**Assignment**
Search the records for the string "docs", then copy each line where it appears.

___ Data excerpts ___

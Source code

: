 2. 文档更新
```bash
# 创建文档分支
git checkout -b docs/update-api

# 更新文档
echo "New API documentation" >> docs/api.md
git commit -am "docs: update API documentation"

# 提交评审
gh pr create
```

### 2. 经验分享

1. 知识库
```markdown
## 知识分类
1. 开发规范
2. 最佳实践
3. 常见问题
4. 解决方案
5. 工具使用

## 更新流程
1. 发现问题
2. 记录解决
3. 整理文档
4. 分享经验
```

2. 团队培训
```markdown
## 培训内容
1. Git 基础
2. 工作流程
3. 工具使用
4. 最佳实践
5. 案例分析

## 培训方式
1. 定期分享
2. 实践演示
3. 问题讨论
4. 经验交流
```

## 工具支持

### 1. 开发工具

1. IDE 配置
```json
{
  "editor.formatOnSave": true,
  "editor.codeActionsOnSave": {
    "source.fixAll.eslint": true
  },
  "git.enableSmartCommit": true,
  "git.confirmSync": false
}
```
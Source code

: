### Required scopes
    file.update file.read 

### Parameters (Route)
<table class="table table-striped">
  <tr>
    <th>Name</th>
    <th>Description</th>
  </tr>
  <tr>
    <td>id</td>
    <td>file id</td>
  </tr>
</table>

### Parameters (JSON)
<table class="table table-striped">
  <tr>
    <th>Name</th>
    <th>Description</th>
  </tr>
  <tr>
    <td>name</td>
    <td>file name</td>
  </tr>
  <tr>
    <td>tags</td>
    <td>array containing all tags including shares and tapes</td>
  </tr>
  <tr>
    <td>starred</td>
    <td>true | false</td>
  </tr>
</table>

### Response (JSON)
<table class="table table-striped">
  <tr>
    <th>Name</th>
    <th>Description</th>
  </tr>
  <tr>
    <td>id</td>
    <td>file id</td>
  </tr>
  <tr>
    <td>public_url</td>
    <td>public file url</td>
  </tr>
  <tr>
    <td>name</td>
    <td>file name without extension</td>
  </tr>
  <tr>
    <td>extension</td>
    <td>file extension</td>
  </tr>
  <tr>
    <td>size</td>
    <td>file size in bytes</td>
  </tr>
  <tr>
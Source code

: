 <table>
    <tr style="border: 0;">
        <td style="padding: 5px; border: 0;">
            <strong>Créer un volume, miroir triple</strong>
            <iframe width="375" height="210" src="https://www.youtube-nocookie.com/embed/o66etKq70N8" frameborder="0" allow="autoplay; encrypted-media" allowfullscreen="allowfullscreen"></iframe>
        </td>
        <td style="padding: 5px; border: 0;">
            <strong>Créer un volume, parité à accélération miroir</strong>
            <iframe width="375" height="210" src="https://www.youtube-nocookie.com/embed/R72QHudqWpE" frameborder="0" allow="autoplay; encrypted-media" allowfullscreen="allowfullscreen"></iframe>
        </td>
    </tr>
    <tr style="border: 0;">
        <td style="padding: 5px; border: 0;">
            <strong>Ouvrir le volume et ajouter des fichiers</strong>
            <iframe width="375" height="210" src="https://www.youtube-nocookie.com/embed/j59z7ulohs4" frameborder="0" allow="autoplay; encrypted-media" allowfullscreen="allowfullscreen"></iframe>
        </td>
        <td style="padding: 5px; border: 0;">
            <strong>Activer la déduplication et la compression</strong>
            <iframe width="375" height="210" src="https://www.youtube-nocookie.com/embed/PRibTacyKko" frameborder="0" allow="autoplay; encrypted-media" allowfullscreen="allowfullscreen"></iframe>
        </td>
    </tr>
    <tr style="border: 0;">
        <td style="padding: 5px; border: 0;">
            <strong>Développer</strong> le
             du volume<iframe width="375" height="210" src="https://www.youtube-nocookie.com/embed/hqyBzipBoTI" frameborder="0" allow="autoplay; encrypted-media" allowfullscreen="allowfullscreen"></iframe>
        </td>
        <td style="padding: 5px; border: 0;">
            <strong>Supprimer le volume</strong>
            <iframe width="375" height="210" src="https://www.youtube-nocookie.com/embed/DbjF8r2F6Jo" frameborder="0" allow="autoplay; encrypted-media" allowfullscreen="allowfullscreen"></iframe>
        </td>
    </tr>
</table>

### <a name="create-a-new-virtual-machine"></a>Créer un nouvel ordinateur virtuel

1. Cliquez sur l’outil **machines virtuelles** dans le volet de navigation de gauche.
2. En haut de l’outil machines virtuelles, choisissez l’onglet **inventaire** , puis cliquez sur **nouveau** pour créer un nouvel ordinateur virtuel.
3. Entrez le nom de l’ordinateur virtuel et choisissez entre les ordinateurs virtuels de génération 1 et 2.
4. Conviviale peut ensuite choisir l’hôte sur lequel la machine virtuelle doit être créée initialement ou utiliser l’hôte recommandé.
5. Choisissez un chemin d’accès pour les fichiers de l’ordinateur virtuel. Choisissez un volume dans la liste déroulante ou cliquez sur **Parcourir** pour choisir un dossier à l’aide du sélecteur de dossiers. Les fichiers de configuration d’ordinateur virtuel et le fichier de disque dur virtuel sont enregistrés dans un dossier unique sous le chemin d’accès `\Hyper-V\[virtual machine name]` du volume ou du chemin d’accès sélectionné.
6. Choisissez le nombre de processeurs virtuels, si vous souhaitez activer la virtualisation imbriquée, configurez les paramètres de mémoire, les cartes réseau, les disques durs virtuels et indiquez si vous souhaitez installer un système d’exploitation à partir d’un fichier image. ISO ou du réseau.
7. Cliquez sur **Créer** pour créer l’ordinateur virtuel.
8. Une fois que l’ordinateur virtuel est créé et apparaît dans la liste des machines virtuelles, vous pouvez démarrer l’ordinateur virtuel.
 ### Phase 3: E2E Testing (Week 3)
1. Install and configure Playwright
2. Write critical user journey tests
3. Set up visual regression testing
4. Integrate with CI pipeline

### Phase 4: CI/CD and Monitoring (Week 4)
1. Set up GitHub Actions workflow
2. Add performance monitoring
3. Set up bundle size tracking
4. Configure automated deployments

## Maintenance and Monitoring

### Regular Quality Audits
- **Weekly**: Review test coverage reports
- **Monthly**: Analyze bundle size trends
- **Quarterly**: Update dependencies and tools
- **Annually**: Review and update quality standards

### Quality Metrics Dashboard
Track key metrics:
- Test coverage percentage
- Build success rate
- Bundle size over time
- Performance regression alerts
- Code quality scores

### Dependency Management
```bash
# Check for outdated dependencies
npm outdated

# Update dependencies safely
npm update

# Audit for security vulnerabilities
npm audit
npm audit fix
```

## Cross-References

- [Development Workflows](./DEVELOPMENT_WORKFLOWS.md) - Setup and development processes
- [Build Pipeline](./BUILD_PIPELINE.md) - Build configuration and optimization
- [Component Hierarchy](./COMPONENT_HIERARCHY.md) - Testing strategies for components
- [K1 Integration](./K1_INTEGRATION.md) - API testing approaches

___

**Output below**
git checkout -b docs/update-api
echo "New API documentation" >> docs/api.md
git commit -am "docs: update API documentation"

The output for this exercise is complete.